Tonight I will be your friendly live blogger for our discussion of Google Analytics. I will do my best to capture the conversation as it occurs.
Our presenters: Paul O’Brien, Nick Batik and Seth Thomas.
Plugins to use/track/monitor Google Analytics:
Paul uses a plugin called Google Analytics for WordPress, written by Yoast, an active plugin developer, but it requires a separate plugin to see the analytics on the dashboard. Nick also recommends Web Ninja, which gives you the analytics right on the dashboard. Our third presenter, Seth Thomas, uses Ultimate Google Analytics. A fourth plugin some people like is Google Analyticator.
The important point is that Google doesn’t care which plugin you use, and you won’t lose stats if you switch between them – so use one you like.
A few other plugins:
Analytics360: allows GA integration with Mail Chimp
Twitter Tools: allows you to send notifications of new blog posts to Twitter; Twitter Tool Tagger allows you to actually track twitter traffic in tandem.
Three additional plugins Nick mentioned that might also be helpful (but for which I missed the explanations he gave) are Headline Split Tagger, and Phoenix Split Tagger, and Google Analytics Multisite Asynch.
Tips for Google Analytics accounts:
You will get one account in Google Analytics but then get individual IDs for each website in GA so you can have separate metrics for each site you administer. You can also give people view only or admin privileges to see the metrics.
Make sure your clients get their own Google/Gmail account and give them access to metrics; don’t give them access to your GA account itself.
Even if you don’t think you need the data, add GA to your site now. Let Google collect the data, and you can worry about analyzing it later when you or your client needs it. Always good to have the data collected just in case.
Looking at Google Analytics itself:
Paul pointed out the most important basic metrics:
Visitors:
He noted that this can be interesting but may not be useful to everyone.
Traffic Sources:
- Direct traffic: people who have typed in the actual URL for the site
- Search engine: what comes from searches
- Keyword traffic: organic and keyword searches
Content:
This tells you which pages are being consumed, what they are looking at, how long they stay on a page, etc. It is important to look at keyword and content reports to see what people care about, which is a good way to tailor the business or blog in a way that is useful to your visitors.
Bounce rate:
A metric that shows how many people hit your site and then leave immediately. It is interesting, but may not be immediately actionable. If the bounce rate is high, it could affect how Google ranks your page. 34% is about average; if it’s above 50% it needs some work.
Goals:
These are things you want to occur on your site exclusive of buying things (for the most part): hitting a certain page, watching a video, filling out a form. These can be set up in your profile settings. You choose which kind of goal (URL destination, Time on site, Pages/visit) to track. The reason to set up a goal is the funnel which is important if you take orders online.

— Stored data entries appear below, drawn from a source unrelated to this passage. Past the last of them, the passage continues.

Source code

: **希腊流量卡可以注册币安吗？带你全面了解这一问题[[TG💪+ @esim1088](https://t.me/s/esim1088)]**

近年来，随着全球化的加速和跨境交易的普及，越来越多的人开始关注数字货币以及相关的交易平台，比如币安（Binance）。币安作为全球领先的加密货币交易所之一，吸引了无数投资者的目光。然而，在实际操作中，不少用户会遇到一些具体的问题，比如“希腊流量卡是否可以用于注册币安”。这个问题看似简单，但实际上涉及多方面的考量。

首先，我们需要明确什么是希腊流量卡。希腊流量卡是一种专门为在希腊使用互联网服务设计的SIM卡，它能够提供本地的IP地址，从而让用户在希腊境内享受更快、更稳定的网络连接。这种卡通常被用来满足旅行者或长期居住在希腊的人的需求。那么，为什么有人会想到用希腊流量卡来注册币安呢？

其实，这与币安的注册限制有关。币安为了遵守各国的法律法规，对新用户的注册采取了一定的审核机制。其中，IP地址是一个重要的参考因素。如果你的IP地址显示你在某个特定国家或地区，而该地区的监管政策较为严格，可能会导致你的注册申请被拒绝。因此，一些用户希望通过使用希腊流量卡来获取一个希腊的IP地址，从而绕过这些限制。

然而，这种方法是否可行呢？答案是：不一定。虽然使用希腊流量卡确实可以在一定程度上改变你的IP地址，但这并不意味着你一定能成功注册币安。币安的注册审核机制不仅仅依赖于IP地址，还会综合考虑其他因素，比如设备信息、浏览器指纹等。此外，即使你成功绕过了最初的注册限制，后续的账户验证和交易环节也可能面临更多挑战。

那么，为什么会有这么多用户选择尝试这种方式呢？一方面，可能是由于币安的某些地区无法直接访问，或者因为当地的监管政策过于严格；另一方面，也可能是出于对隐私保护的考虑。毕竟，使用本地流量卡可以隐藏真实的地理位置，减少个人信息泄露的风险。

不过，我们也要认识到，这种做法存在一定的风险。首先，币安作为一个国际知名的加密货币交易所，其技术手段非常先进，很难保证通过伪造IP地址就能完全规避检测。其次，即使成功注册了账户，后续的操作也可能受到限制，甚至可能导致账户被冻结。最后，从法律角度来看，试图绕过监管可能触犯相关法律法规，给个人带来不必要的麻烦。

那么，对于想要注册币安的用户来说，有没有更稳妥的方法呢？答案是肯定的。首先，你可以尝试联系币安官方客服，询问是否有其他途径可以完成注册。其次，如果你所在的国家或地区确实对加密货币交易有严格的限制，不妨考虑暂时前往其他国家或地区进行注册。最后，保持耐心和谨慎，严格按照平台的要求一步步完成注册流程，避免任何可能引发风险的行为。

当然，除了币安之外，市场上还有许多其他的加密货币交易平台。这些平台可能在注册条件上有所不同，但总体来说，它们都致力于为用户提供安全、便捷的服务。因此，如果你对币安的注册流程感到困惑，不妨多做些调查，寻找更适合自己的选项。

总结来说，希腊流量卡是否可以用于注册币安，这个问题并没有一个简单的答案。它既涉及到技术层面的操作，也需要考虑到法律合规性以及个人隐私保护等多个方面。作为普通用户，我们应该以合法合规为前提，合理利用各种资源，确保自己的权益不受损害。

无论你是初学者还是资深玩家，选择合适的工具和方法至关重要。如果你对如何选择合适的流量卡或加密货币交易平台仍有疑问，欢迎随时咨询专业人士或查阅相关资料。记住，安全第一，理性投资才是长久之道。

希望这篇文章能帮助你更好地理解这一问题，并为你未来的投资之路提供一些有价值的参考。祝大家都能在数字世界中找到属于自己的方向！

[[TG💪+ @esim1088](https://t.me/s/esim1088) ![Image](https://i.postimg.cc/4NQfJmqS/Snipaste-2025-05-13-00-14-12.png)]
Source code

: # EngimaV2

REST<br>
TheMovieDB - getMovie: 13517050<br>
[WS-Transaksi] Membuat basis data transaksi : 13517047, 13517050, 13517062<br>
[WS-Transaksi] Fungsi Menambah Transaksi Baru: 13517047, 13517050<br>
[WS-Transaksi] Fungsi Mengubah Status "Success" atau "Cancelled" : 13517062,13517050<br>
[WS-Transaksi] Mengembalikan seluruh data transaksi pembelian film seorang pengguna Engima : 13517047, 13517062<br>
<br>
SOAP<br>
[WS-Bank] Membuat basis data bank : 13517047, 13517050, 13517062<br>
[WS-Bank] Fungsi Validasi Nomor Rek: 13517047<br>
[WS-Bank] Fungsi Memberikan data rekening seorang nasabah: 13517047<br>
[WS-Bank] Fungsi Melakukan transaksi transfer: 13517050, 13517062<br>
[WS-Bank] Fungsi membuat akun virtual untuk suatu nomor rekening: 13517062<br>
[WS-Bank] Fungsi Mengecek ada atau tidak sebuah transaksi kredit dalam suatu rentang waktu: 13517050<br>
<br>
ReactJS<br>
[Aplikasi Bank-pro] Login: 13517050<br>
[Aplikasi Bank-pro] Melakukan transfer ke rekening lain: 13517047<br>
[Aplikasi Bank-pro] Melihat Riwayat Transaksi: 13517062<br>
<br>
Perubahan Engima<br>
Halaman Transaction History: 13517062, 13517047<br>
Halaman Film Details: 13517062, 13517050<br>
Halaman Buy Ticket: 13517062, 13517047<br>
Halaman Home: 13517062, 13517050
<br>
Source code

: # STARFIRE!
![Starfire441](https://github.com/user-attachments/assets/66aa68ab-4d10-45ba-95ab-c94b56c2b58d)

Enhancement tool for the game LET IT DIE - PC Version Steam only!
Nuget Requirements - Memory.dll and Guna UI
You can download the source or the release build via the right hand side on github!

A goal funnel is how successful your goal is, such as how many people click from home page to the order form and then make it to the confirmation form. The data will show how many people don’t complete the “funnel” and where they leave the process.
E-commerce:
How many dollars were spent, where the orders were places, the type of purchase that was made, etc. You will see conversion rate (how many people convert, or pay $), how much is spent, the SKUs (what is purchased), where the money is coming from (did they hit site directly, or through search). Helps to see how effective the site is and what people are buying.
Paul pointed out that the GA dashboard can be customized with the content you most want to track.
Referring sites:
You can see which sites (such as Facebook) are driving traffic to your site over time. Good to look at week by week.
Advanced segments:
This allows you to slice the data in any way you want, pulling different metrics however you want. You can see mobile traffic; just the blog (with keywords, traffic sources, etc); you can look at all data from Facebook; all the traffic for a specific order type; people who return to site; and so on. It requires boolean (and/or) considerations: e.g. traffic source AND recurring users.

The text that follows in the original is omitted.